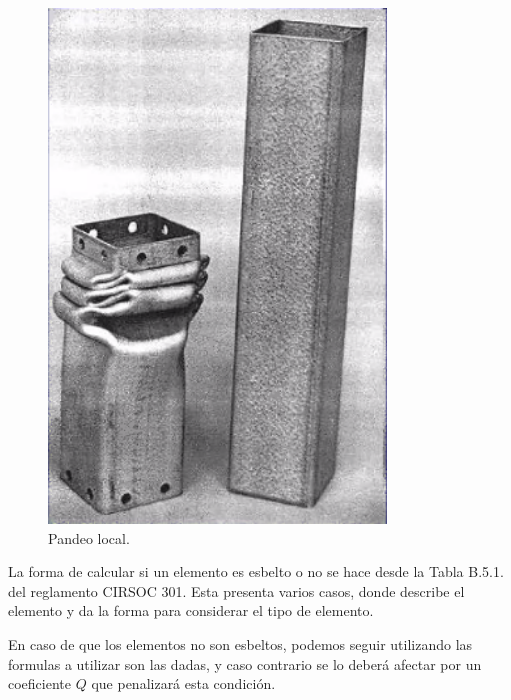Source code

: \documentclass[../main.tex]{subfiles}
\begin{document}
\begin{figure}[ht]
  \centering
  \includegraphics[width=0.8\textwidth]{../images/20210419/abollamiento}
  \caption{Pandeo local.}
  \label{fig:abollamiento}
\end{figure}  

La forma de calcular si un elemento es esbelto o no se hace desde la Tabla B.5.1.
del reglamento CIRSOC 301. Esta presenta varios casos, donde describe el elemento
y da la forma para considerar el tipo de elemento. 

En caso de que los elementos no son esbeltos, podemos seguir utilizando las
formulas a utilizar son las dadas, y caso contrario se lo deberá afectar por un
coeficiente $Q$ que penalizará esta condición.
\end{document}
----------
Every line between the one that contains "La forma de" and the last line of the listing, both included, should be retyped exactly, with nothing else added.

RESPONSE TO THE EXERCISE:
La forma de calcular si un elemento es esbelto o no se hace desde la Tabla B.5.1.
del reglamento CIRSOC 301. Esta presenta varios casos, donde describe el elemento
y da la forma para considerar el tipo de elemento. 

En caso de que los elementos no son esbeltos, podemos seguir utilizando las
formulas a utilizar son las dadas, y caso contrario se lo deberá afectar por un
coeficiente $Q$ que penalizará esta condición.
\end{document}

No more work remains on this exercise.